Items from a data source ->
- - - - - - -
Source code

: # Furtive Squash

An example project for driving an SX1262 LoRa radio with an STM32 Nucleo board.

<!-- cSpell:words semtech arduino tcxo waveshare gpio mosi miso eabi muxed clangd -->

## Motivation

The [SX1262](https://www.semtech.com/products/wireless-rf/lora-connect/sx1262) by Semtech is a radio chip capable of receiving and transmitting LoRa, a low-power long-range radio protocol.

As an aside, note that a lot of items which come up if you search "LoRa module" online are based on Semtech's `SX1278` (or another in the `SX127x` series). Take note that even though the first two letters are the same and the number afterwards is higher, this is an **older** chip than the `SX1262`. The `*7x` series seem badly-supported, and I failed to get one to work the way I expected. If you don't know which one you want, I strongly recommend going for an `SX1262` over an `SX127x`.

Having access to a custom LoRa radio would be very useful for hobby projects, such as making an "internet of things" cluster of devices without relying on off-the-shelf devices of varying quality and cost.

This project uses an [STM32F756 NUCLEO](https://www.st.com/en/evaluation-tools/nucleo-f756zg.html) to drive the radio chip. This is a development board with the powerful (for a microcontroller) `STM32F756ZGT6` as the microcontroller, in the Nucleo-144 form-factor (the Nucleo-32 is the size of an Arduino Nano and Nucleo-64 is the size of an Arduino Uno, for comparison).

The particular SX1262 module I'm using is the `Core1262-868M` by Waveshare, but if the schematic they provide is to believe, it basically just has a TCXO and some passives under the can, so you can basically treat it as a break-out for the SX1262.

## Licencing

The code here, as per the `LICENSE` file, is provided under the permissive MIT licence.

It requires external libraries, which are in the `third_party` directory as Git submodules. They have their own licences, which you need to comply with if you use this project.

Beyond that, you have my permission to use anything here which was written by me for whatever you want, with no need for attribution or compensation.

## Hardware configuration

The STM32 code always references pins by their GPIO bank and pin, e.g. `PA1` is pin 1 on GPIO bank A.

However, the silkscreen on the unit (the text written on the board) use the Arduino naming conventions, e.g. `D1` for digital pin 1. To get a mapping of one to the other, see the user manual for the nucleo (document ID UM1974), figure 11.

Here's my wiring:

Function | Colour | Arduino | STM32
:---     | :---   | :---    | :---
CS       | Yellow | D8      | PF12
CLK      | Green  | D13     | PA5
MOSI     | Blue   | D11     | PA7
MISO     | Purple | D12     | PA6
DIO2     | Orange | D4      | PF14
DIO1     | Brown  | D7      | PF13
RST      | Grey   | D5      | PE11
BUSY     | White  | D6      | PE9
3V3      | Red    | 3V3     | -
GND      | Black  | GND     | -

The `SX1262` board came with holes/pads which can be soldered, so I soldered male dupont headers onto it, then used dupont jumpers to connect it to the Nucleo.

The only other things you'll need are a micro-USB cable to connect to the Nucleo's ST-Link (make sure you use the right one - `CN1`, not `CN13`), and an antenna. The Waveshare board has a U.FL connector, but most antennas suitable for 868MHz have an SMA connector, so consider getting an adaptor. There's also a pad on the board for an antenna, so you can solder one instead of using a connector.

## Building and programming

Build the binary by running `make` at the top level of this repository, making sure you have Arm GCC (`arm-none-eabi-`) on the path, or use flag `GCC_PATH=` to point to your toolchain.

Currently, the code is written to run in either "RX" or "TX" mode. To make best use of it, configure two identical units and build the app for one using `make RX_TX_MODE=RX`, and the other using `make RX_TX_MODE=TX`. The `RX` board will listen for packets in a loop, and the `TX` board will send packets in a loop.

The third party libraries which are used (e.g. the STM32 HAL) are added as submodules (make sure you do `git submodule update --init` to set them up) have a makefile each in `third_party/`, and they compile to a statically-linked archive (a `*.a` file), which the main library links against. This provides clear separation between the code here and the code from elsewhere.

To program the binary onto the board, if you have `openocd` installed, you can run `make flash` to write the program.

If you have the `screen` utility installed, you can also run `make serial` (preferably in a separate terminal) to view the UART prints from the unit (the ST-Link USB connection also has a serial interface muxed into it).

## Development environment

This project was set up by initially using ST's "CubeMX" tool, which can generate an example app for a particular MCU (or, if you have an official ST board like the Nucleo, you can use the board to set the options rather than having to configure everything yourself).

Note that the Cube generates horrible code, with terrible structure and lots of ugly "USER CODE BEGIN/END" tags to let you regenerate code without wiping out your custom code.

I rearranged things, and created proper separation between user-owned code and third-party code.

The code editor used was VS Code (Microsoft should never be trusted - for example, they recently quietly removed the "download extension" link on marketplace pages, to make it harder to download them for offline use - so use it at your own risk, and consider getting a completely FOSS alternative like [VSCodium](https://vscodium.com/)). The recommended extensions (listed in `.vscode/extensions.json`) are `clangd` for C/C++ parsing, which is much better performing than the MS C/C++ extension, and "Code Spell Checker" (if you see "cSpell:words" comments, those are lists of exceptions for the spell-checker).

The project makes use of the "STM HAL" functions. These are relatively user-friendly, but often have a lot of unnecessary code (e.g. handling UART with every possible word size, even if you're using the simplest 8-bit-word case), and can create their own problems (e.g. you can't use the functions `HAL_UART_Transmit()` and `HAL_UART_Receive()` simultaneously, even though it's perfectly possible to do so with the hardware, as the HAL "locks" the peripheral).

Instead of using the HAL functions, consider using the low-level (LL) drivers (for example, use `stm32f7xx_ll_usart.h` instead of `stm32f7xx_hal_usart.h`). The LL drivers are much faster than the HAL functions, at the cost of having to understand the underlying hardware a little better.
- - - - - - -
Required action ->
Make a faithful copy of every record above.

Exercise result ->
Source code

: # Furtive Squash

An example project for driving an SX1262 LoRa radio with an STM32 Nucleo board.

<!-- cSpell:words semtech arduino tcxo waveshare gpio mosi miso eabi muxed clangd -->

## Motivation

The [SX1262](https://www.semtech.com/products/wireless-rf/lora-connect/sx1262) by Semtech is a radio chip capable of receiving and transmitting LoRa, a low-power long-range radio protocol.

As an aside, note that a lot of items which come up if you search "LoRa module" online are based on Semtech's `SX1278` (or another in the `SX127x` series). Take note that even though the first two letters are the same and the number afterwards is higher, this is an **older** chip than the `SX1262`. The `*7x` series seem badly-supported, and I failed to get one to work the way I expected. If you don't know which one you want, I strongly recommend going for an `SX1262` over an `SX127x`.

Having access to a custom LoRa radio would be very useful for hobby projects, such as making an "internet of things" cluster of devices without relying on off-the-shelf devices of varying quality and cost.

This project uses an [STM32F756 NUCLEO](https://www.st.com/en/evaluation-tools/nucleo-f756zg.html) to drive the radio chip. This is a development board with the powerful (for a microcontroller) `STM32F756ZGT6` as the microcontroller, in the Nucleo-144 form-factor (the Nucleo-32 is the size of an Arduino Nano and Nucleo-64 is the size of an Arduino Uno, for comparison).

The particular SX1262 module I'm using is the `Core1262-868M` by Waveshare, but if the schematic they provide is to believe, it basically just has a TCXO and some passives under the can, so you can basically treat it as a break-out for the SX1262.

## Licencing

The code here, as per the `LICENSE` file, is provided under the permissive MIT licence.

It requires external libraries, which are in the `third_party` directory as Git submodules. They have their own licences, which you need to comply with if you use this project.

Beyond that, you have my permission to use anything here which was written by me for whatever you want, with no need for attribution or compensation.

## Hardware configuration

The STM32 code always references pins by their GPIO bank and pin, e.g. `PA1` is pin 1 on GPIO bank A.

However, the silkscreen on the unit (the text written on the board) use the Arduino naming conventions, e.g. `D1` for digital pin 1. To get a mapping of one to the other, see the user manual for the nucleo (document ID UM1974), figure 11.

Here's my wiring:

Function | Colour | Arduino | STM32
:---     | :---   | :---    | :---
CS       | Yellow | D8      | PF12
CLK      | Green  | D13     | PA5
MOSI     | Blue   | D11     | PA7
MISO     | Purple | D12     | PA6
DIO2     | Orange | D4      | PF14
DIO1     | Brown  | D7      | PF13
RST      | Grey   | D5      | PE11
BUSY     | White  | D6      | PE9
3V3      | Red    | 3V3     | -
GND      | Black  | GND     | -

The `SX1262` board came with holes/pads which can be soldered, so I soldered male dupont headers onto it, then used dupont jumpers to connect it to the Nucleo.

The only other things you'll need are a micro-USB cable to connect to the Nucleo's ST-Link (make sure you use the right one - `CN1`, not `CN13`), and an antenna. The Waveshare board has a U.FL connector, but most antennas suitable for 868MHz have an SMA connector, so consider getting an adaptor. There's also a pad on the board for an antenna, so you can solder one instead of using a connector.

## Building and programming

Build the binary by running `make` at the top level of this repository, making sure you have Arm GCC (`arm-none-eabi-`) on the path, or use flag `GCC_PATH=` to point to your toolchain.

Currently, the code is written to run in either "RX" or "TX" mode. To make best use of it, configure two identical units and build the app for one using `make RX_TX_MODE=RX`, and the other using `make RX_TX_MODE=TX`. The `RX` board will listen for packets in a loop, and the `TX` board will send packets in a loop.

The third party libraries which are used (e.g. the STM32 HAL) are added as submodules (make sure you do `git submodule update --init` to set them up) have a makefile each in `third_party/`, and they compile to a statically-linked archive (a `*.a` file), which the main library links against. This provides clear separation between the code here and the code from elsewhere.

To program the binary onto the board, if you have `openocd` installed, you can run `make flash` to write the program.

If you have the `screen` utility installed, you can also run `make serial` (preferably in a separate terminal) to view the UART prints from the unit (the ST-Link USB connection also has a serial interface muxed into it).

## Development environment

This project was set up by initially using ST's "CubeMX" tool, which can generate an example app for a particular MCU (or, if you have an official ST board like the Nucleo, you can use the board to set the options rather than having to configure everything yourself).

Note that the Cube generates horrible code, with terrible structure and lots of ugly "USER CODE BEGIN/END" tags to let you regenerate code without wiping out your custom code.

I rearranged things, and created proper separation between user-owned code and third-party code.

The code editor used was VS Code (Microsoft should never be trusted - for example, they recently quietly removed the "download extension" link on marketplace pages, to make it harder to download them for offline use - so use it at your own risk, and consider getting a completely FOSS alternative like [VSCodium](https://vscodium.com/)). The recommended extensions (listed in `.vscode/extensions.json`) are `clangd` for C/C++ parsing, which is much better performing than the MS C/C++ extension, and "Code Spell Checker" (if you see "cSpell:words" comments, those are lists of exceptions for the spell-checker).

The project makes use of the "STM HAL" functions. These are relatively user-friendly, but often have a lot of unnecessary code (e.g. handling UART with every possible word size, even if you're using the simplest 8-bit-word case), and can create their own problems (e.g. you can't use the functions `HAL_UART_Transmit()` and `HAL_UART_Receive()` simultaneously, even though it's perfectly possible to do so with the hardware, as the HAL "locks" the peripheral).

Instead of using the HAL functions, consider using the low-level (LL) drivers (for example, use `stm32f7xx_ll_usart.h` instead of `stm32f7xx_hal_usart.h`). The LL drivers are much faster than the HAL functions, at the cost of having to understand the underlying hardware a little better.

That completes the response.